7 thoughts on “After Netflix? What next?”

  1. Hi all
    What about research on the upper performance limit of RC systems? If there is a good model, telling you the performance expectations for a given setup (‘data topology’) according certain metrics and methods,we can slow down with the trial and error procedures. I think it would give us new inputs and insights..
    Cheers
    Marcel

  2. Sylvie Noel says:

    Testing user satisfaction should be fairly straightforward. I’d use a before/after method, with same people in the two conditions. You can either directly ask people how good the recommendations are, or you can do a behavioural approach, where you ask people to click on the items that interest them and see if there are more items in the after than in the before.

  3. @blattner

    From a Machine Learning perspective, it is likely to be extremely difficult to compute such a bound on the accuracy. Unless you specify what type of algorithm you are allowed to use or can make some assumption about the data. Indeed, it is always possible that there is some unknown exotic structure within the data that can be exploited. How do you prove that there is no such structure? Hard.

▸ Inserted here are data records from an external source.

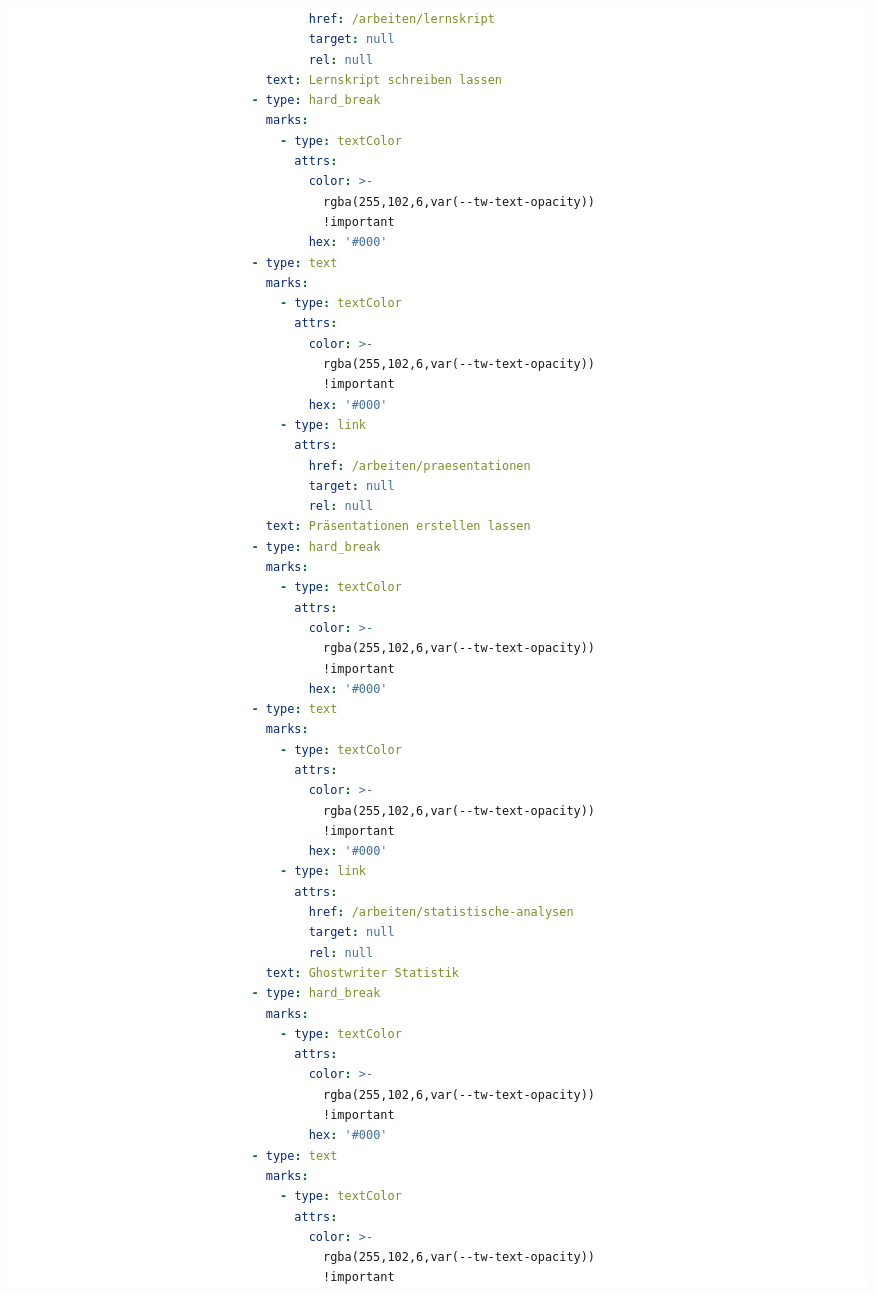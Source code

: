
 ```yaml
                                          href: /arbeiten/lernskript
                                          target: null
                                          rel: null
                                    text: Lernskript schreiben lassen
                                  - type: hard_break
                                    marks:
                                      - type: textColor
                                        attrs:
                                          color: >-
                                            rgba(255,102,6,var(--tw-text-opacity))
                                            !important
                                          hex: '#000'
                                  - type: text
                                    marks:
                                      - type: textColor
                                        attrs:
                                          color: >-
                                            rgba(255,102,6,var(--tw-text-opacity))
                                            !important
                                          hex: '#000'
                                      - type: link
                                        attrs:
                                          href: /arbeiten/praesentationen
                                          target: null
                                          rel: null
                                    text: Präsentationen erstellen lassen
                                  - type: hard_break
                                    marks:
                                      - type: textColor
                                        attrs:
                                          color: >-
                                            rgba(255,102,6,var(--tw-text-opacity))
                                            !important
                                          hex: '#000'
                                  - type: text
                                    marks:
                                      - type: textColor
                                        attrs:
                                          color: >-
                                            rgba(255,102,6,var(--tw-text-opacity))
                                            !important
                                          hex: '#000'
                                      - type: link
                                        attrs:
                                          href: /arbeiten/statistische-analysen
                                          target: null
                                          rel: null
                                    text: Ghostwriter Statistik
                                  - type: hard_break
                                    marks:
                                      - type: textColor
                                        attrs:
                                          color: >-
                                            rgba(255,102,6,var(--tw-text-opacity))
                                            !important
                                          hex: '#000'
                                  - type: text
                                    marks:
                                      - type: textColor
                                        attrs:
                                          color: >-
                                            rgba(255,102,6,var(--tw-text-opacity))
                                            !important
```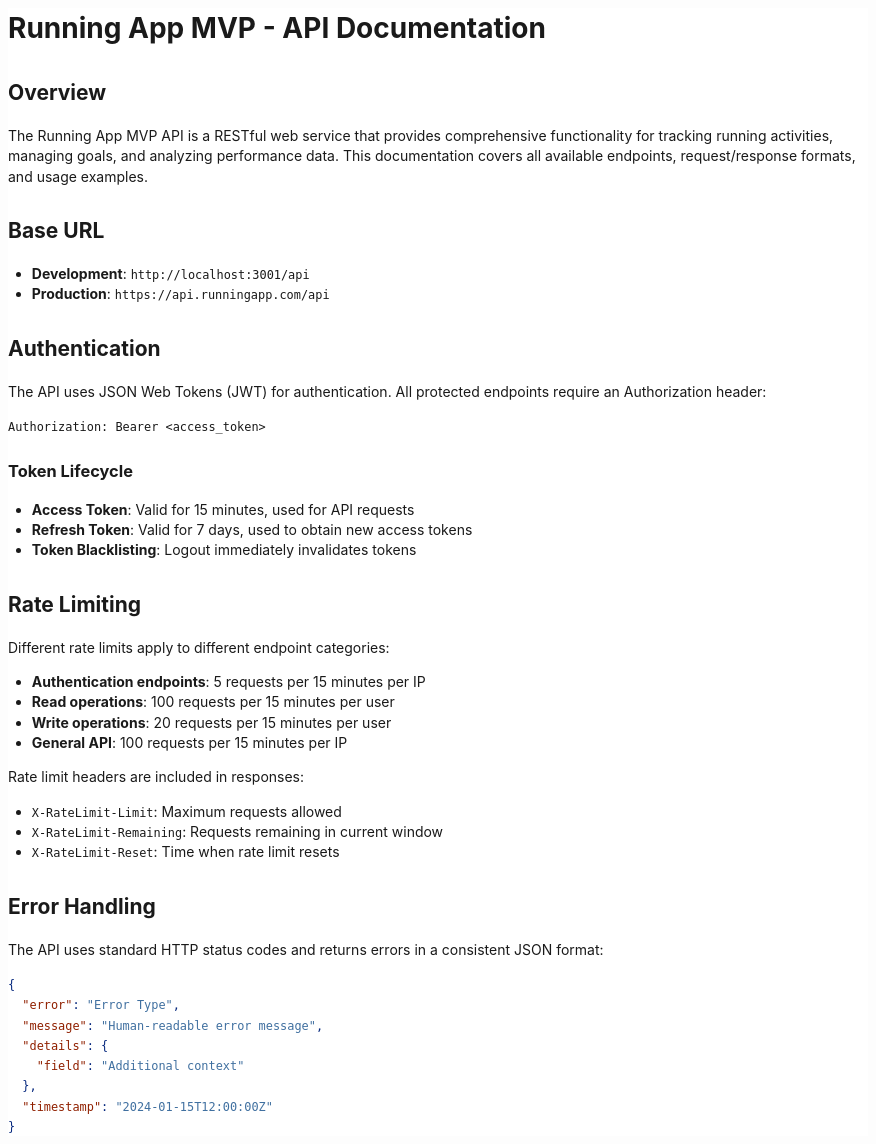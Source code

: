 # Running App MVP - API Documentation

## Overview

The Running App MVP API is a RESTful web service that provides comprehensive functionality for tracking running activities, managing goals, and analyzing performance data. This documentation covers all available endpoints, request/response formats, and usage examples.

## Base URL

- **Development**: `http://localhost:3001/api`
- **Production**: `https://api.runningapp.com/api`

## Authentication

The API uses JSON Web Tokens (JWT) for authentication. All protected endpoints require an Authorization header:

```
Authorization: Bearer <access_token>
```

### Token Lifecycle

- **Access Token**: Valid for 15 minutes, used for API requests
- **Refresh Token**: Valid for 7 days, used to obtain new access tokens
- **Token Blacklisting**: Logout immediately invalidates tokens

## Rate Limiting

Different rate limits apply to different endpoint categories:

- **Authentication endpoints**: 5 requests per 15 minutes per IP
- **Read operations**: 100 requests per 15 minutes per user
- **Write operations**: 20 requests per 15 minutes per user
- **General API**: 100 requests per 15 minutes per IP

Rate limit headers are included in responses:
- `X-RateLimit-Limit`: Maximum requests allowed
- `X-RateLimit-Remaining`: Requests remaining in current window
- `X-RateLimit-Reset`: Time when rate limit resets

## Error Handling

The API uses standard HTTP status codes and returns errors in a consistent JSON format:

```json
{
  "error": "Error Type",
  "message": "Human-readable error message",
  "details": {
    "field": "Additional context"
  },
  "timestamp": "2024-01-15T12:00:00Z"
}
```
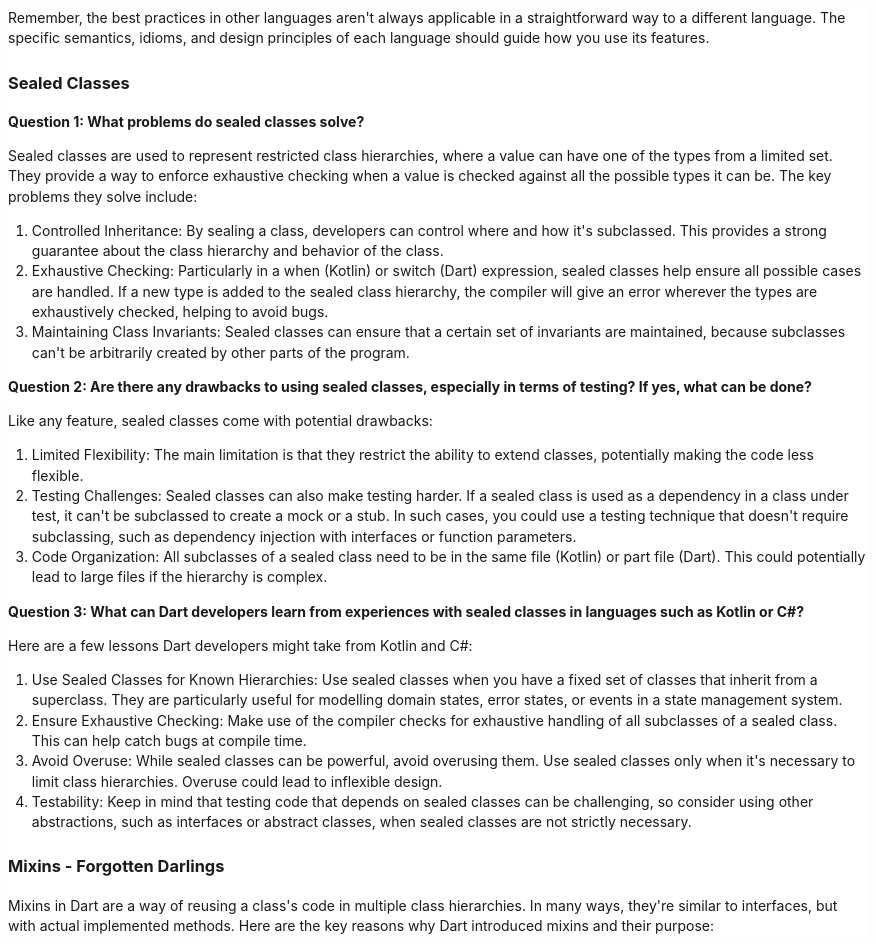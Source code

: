 Remember, the best practices in other languages aren't always applicable in a straightforward way to a different language. The specific semantics, idioms, and design principles of each language should guide how you use its features.

### Sealed Classes

**Question 1: What problems do sealed classes solve?**

Sealed classes are used to represent restricted class hierarchies, where a value can have one of the types from a limited set. They provide a way to enforce exhaustive checking when a value is checked against all the possible types it can be. The key problems they solve include:

1. Controlled Inheritance: By sealing a class, developers can control where and how it's subclassed. This provides a strong guarantee about the class hierarchy and behavior of the class.
2. Exhaustive Checking: Particularly in a when (Kotlin) or switch (Dart) expression, sealed classes help ensure all possible cases are handled. If a new type is added to the sealed class hierarchy, the compiler will give an error wherever the types are exhaustively checked, helping to avoid bugs.
3. Maintaining Class Invariants: Sealed classes can ensure that a certain set of invariants are maintained, because subclasses can't be arbitrarily created by other parts of the program.

**Question 2: Are there any drawbacks to using sealed classes, especially in terms of testing? If yes, what can be done?**

Like any feature, sealed classes come with potential drawbacks:

1. Limited Flexibility: The main limitation is that they restrict the ability to extend classes, potentially making the code less flexible.
2. Testing Challenges: Sealed classes can also make testing harder. If a sealed class is used as a dependency in a class under test, it can't be subclassed to create a mock or a stub. In such cases, you could use a testing technique that doesn't require subclassing, such as dependency injection with interfaces or function parameters.
3. Code Organization: All subclasses of a sealed class need to be in the same file (Kotlin) or part file (Dart). This could potentially lead to large files if the hierarchy is complex.

**Question 3: What can Dart developers learn from experiences with sealed classes in languages such as Kotlin or C#?**

Here are a few lessons Dart developers might take from Kotlin and C#:

1. Use Sealed Classes for Known Hierarchies: Use sealed classes when you have a fixed set of classes that inherit from a superclass. They are particularly useful for modelling domain states, error states, or events in a state management system.
2. Ensure Exhaustive Checking: Make use of the compiler checks for exhaustive handling of all subclasses of a sealed class. This can help catch bugs at compile time.
3. Avoid Overuse: While sealed classes can be powerful, avoid overusing them. Use sealed classes only when it's necessary to limit class hierarchies. Overuse could lead to inflexible design.
4. Testability: Keep in mind that testing code that depends on sealed classes can be challenging, so consider using other abstractions, such as interfaces or abstract classes, when sealed classes are not strictly necessary.

### Mixins - Forgotten Darlings

Mixins in Dart are a way of reusing a class's code in multiple class hierarchies. In many ways, they're similar to interfaces, but with actual implemented methods. Here are the key reasons why Dart introduced mixins and their purpose:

    From a practical user perspective, we can obviously bound the accuracy by how well human beings can guess their own ratings. Frankly, when I got back to my past ratings, I am sometimes surprised by how highly or lowly I rated certain items. However, this “accuracy” will depend on the user and its context. For example, maybe one person always give a rating of 3 to all items, no matter what. In this case, clearly, it is easy to make perfect predictions. Other users will be more frivolous, changing their minds from day to day. So, it is unlikely that there is some universal constant regarding the unaccuracy out there.

  4. @lemire
    I agree on your thoughts about “self-correlation” (see also http://www.apparentwind.com/navigation/videos.html section Reliability).
    However, as a physicist I believe in simple, but controllable models. I think on can do pretty much :-). One big class of algorithms use an overlap based approach (common rated items between users, or common audiance shared by two objects in question). For such a class we could do some assumptions: the way people rate objects depends obviously on what prior information they have about objects they rate. Let’s take movies: everybody does a pre-selection and is influenced by many sources. So the probability density over the rating space is clearly influenced by that fact. And I would expect a right shifted (gaussian?) distribution over the rating space. Furthermore we could setup different ways (distributions) what movie will be rated by a user. From these simple facts only, we could do a small model and compute the expected error (i.e. RMS) for different levels of correlation.
    Now take something like jokes. You don’t have any prior information when somebody is telling you a joke. So I would expect a much broader distribution over the rating space. And indeed, when I compare movielens and jester distributions, they differ in that manner. I don’t think we could built a model telling us the whole story about every RC system. But I think we could do a good one, telling if a certain method makes sense in a particular situation (data).
    cheers
    Marcel

  5. @blattner

    Interesting take on the subject.

  6. Mr. Gunn says:

    I haven’t been following this real closely, but are any of the winning algorithms actually cheap enough for Netflix to use in production?

  7. @Gunn

    This is a valid question. Netflix will probably not put these algo. in practice “as-is” due to scalability and business reasons.